* **TASK DIRECTIONS**: Reproduce the data in its entirety, exactly as supplied.

* **THE INPUT**:
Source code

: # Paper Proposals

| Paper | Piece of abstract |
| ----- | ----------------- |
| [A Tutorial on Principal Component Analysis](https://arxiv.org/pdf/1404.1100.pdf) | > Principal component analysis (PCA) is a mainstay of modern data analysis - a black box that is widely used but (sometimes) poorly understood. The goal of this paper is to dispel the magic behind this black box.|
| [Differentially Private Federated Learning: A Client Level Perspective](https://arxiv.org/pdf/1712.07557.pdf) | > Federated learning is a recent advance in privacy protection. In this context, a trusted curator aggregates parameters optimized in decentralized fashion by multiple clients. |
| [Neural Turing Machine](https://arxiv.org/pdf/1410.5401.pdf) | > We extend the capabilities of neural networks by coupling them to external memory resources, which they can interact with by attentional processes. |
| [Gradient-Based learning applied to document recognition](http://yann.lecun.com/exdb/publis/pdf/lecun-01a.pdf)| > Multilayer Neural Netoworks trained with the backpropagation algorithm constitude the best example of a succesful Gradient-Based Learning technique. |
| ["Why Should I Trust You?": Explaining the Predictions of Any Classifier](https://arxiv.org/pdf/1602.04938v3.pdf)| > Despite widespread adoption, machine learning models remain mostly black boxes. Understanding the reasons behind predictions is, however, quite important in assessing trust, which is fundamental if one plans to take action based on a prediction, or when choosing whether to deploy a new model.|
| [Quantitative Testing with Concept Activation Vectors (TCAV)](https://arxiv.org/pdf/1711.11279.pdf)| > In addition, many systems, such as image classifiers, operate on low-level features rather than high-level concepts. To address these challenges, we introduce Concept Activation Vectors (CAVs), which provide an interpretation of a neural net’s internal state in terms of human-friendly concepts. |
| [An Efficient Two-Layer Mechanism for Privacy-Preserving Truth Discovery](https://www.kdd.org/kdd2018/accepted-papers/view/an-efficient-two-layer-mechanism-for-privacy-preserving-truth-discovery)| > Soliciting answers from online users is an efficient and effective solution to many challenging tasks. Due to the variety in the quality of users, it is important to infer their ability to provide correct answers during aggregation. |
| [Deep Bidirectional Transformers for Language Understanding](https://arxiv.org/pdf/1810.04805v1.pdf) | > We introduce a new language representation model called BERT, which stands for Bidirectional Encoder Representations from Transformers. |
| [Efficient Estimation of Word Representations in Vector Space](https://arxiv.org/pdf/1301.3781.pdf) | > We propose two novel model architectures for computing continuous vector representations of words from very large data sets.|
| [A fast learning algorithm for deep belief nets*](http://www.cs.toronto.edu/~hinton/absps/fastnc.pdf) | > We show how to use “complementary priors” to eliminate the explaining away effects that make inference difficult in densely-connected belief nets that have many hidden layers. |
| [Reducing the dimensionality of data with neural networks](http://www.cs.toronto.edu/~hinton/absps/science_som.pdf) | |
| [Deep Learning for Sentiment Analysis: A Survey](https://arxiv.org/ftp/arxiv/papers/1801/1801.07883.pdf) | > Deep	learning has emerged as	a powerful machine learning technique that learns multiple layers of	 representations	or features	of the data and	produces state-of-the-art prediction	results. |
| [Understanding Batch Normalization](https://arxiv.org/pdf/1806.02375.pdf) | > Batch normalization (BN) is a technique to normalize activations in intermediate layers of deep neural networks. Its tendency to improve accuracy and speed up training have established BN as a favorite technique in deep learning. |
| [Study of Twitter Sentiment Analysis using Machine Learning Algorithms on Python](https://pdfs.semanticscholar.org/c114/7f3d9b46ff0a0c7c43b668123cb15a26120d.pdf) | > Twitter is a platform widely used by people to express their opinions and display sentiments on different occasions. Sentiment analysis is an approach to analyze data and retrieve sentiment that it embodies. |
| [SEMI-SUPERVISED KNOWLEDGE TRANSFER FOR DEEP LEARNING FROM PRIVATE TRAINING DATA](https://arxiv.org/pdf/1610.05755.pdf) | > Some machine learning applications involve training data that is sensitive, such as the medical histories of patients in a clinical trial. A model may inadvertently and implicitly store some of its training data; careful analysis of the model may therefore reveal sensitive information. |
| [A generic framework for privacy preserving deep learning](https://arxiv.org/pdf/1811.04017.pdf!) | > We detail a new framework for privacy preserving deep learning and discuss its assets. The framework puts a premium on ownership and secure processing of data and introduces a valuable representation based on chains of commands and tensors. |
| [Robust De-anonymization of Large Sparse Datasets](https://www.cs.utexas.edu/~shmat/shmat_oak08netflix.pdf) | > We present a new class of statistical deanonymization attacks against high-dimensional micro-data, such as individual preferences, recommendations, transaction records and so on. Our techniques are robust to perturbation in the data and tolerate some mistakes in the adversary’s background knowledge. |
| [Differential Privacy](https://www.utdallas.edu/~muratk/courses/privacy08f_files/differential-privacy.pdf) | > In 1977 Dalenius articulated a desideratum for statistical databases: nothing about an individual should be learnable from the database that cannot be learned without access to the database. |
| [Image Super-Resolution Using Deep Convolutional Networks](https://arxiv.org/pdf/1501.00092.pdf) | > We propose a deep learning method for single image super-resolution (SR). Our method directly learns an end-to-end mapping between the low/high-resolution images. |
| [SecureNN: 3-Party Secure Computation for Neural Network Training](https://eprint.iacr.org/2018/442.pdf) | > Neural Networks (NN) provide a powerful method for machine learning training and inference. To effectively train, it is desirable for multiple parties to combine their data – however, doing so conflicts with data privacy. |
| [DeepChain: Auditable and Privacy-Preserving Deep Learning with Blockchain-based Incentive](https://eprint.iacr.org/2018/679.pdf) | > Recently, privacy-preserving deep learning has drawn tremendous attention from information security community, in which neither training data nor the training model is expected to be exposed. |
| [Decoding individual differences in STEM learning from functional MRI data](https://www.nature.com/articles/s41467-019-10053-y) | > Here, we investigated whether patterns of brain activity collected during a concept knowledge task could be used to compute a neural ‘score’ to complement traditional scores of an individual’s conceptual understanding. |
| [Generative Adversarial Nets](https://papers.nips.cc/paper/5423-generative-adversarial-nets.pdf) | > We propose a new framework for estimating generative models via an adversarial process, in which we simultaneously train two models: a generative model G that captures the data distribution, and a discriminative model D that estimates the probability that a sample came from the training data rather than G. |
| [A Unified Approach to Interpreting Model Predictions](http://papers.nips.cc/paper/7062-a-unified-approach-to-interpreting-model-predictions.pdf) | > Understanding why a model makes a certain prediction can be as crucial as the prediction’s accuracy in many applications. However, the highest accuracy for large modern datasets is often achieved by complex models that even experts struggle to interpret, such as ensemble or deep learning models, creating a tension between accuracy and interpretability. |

* **WRITTEN RESPONSE**:
Source code

: # Paper Proposals

| Paper | Piece of abstract |
| ----- | ----------------- |
| [A Tutorial on Principal Component Analysis](https://arxiv.org/pdf/1404.1100.pdf) | > Principal component analysis (PCA) is a mainstay of modern data analysis - a black box that is widely used but (sometimes) poorly understood. The goal of this paper is to dispel the magic behind this black box.|
| [Differentially Private Federated Learning: A Client Level Perspective](https://arxiv.org/pdf/1712.07557.pdf) | > Federated learning is a recent advance in privacy protection. In this context, a trusted curator aggregates parameters optimized in decentralized fashion by multiple clients. |
| [Neural Turing Machine](https://arxiv.org/pdf/1410.5401.pdf) | > We extend the capabilities of neural networks by coupling them to external memory resources, which they can interact with by attentional processes. |
| [Gradient-Based learning applied to document recognition](http://yann.lecun.com/exdb/publis/pdf/lecun-01a.pdf)| > Multilayer Neural Netoworks trained with the backpropagation algorithm constitude the best example of a succesful Gradient-Based Learning technique. |
| ["Why Should I Trust You?": Explaining the Predictions of Any Classifier](https://arxiv.org/pdf/1602.04938v3.pdf)| > Despite widespread adoption, machine learning models remain mostly black boxes. Understanding the reasons behind predictions is, however, quite important in assessing trust, which is fundamental if one plans to take action based on a prediction, or when choosing whether to deploy a new model.|
| [Quantitative Testing with Concept Activation Vectors (TCAV)](https://arxiv.org/pdf/1711.11279.pdf)| > In addition, many systems, such as image classifiers, operate on low-level features rather than high-level concepts. To address these challenges, we introduce Concept Activation Vectors (CAVs), which provide an interpretation of a neural net’s internal state in terms of human-friendly concepts. |
| [An Efficient Two-Layer Mechanism for Privacy-Preserving Truth Discovery](https://www.kdd.org/kdd2018/accepted-papers/view/an-efficient-two-layer-mechanism-for-privacy-preserving-truth-discovery)| > Soliciting answers from online users is an efficient and effective solution to many challenging tasks. Due to the variety in the quality of users, it is important to infer their ability to provide correct answers during aggregation. |
| [Deep Bidirectional Transformers for Language Understanding](https://arxiv.org/pdf/1810.04805v1.pdf) | > We introduce a new language representation model called BERT, which stands for Bidirectional Encoder Representations from Transformers. |
| [Efficient Estimation of Word Representations in Vector Space](https://arxiv.org/pdf/1301.3781.pdf) | > We propose two novel model architectures for computing continuous vector representations of words from very large data sets.|
| [A fast learning algorithm for deep belief nets*](http://www.cs.toronto.edu/~hinton/absps/fastnc.pdf) | > We show how to use “complementary priors” to eliminate the explaining away effects that make inference difficult in densely-connected belief nets that have many hidden layers. |
| [Reducing the dimensionality of data with neural networks](http://www.cs.toronto.edu/~hinton/absps/science_som.pdf) | |
| [Deep Learning for Sentiment Analysis: A Survey](https://arxiv.org/ftp/arxiv/papers/1801/1801.07883.pdf) | > Deep	learning has emerged as	a powerful machine learning technique that learns multiple layers of	 representations	or features	of the data and	produces state-of-the-art prediction	results. |
| [Understanding Batch Normalization](https://arxiv.org/pdf/1806.02375.pdf) | > Batch normalization (BN) is a technique to normalize activations in intermediate layers of deep neural networks. Its tendency to improve accuracy and speed up training have established BN as a favorite technique in deep learning. |
| [Study of Twitter Sentiment Analysis using Machine Learning Algorithms on Python](https://pdfs.semanticscholar.org/c114/7f3d9b46ff0a0c7c43b668123cb15a26120d.pdf) | > Twitter is a platform widely used by people to express their opinions and display sentiments on different occasions. Sentiment analysis is an approach to analyze data and retrieve sentiment that it embodies. |
| [SEMI-SUPERVISED KNOWLEDGE TRANSFER FOR DEEP LEARNING FROM PRIVATE TRAINING DATA](https://arxiv.org/pdf/1610.05755.pdf) | > Some machine learning applications involve training data that is sensitive, such as the medical histories of patients in a clinical trial. A model may inadvertently and implicitly store some of its training data; careful analysis of the model may therefore reveal sensitive information. |
| [A generic framework for privacy preserving deep learning](https://arxiv.org/pdf/1811.04017.pdf!) | > We detail a new framework for privacy preserving deep learning and discuss its assets. The framework puts a premium on ownership and secure processing of data and introduces a valuable representation based on chains of commands and tensors. |
| [Robust De-anonymization of Large Sparse Datasets](https://www.cs.utexas.edu/~shmat/shmat_oak08netflix.pdf) | > We present a new class of statistical deanonymization attacks against high-dimensional micro-data, such as individual preferences, recommendations, transaction records and so on. Our techniques are robust to perturbation in the data and tolerate some mistakes in the adversary’s background knowledge. |
| [Differential Privacy](https://www.utdallas.edu/~muratk/courses/privacy08f_files/differential-privacy.pdf) | > In 1977 Dalenius articulated a desideratum for statistical databases: nothing about an individual should be learnable from the database that cannot be learned without access to the database. |
| [Image Super-Resolution Using Deep Convolutional Networks](https://arxiv.org/pdf/1501.00092.pdf) | > We propose a deep learning method for single image super-resolution (SR). Our method directly learns an end-to-end mapping between the low/high-resolution images. |
| [SecureNN: 3-Party Secure Computation for Neural Network Training](https://eprint.iacr.org/2018/442.pdf) | > Neural Networks (NN) provide a powerful method for machine learning training and inference. To effectively train, it is desirable for multiple parties to combine their data – however, doing so conflicts with data privacy. |
| [DeepChain: Auditable and Privacy-Preserving Deep Learning with Blockchain-based Incentive](https://eprint.iacr.org/2018/679.pdf) | > Recently, privacy-preserving deep learning has drawn tremendous attention from information security community, in which neither training data nor the training model is expected to be exposed. |
| [Decoding individual differences in STEM learning from functional MRI data](https://www.nature.com/articles/s41467-019-10053-y) | > Here, we investigated whether patterns of brain activity collected during a concept knowledge task could be used to compute a neural ‘score’ to complement traditional scores of an individual’s conceptual understanding. |
| [Generative Adversarial Nets](https://papers.nips.cc/paper/5423-generative-adversarial-nets.pdf) | > We propose a new framework for estimating generative models via an adversarial process, in which we simultaneously train two models: a generative model G that captures the data distribution, and a discriminative model D that estimates the probability that a sample came from the training data rather than G. |
| [A Unified Approach to Interpreting Model Predictions](http://papers.nips.cc/paper/7062-a-unified-approach-to-interpreting-model-predictions.pdf) | > Understanding why a model makes a certain prediction can be as crucial as the prediction’s accuracy in many applications. However, the highest accuracy for large modern datasets is often achieved by complex models that even experts struggle to interpret, such as ensemble or deep learning models, creating a tension between accuracy and interpretability. |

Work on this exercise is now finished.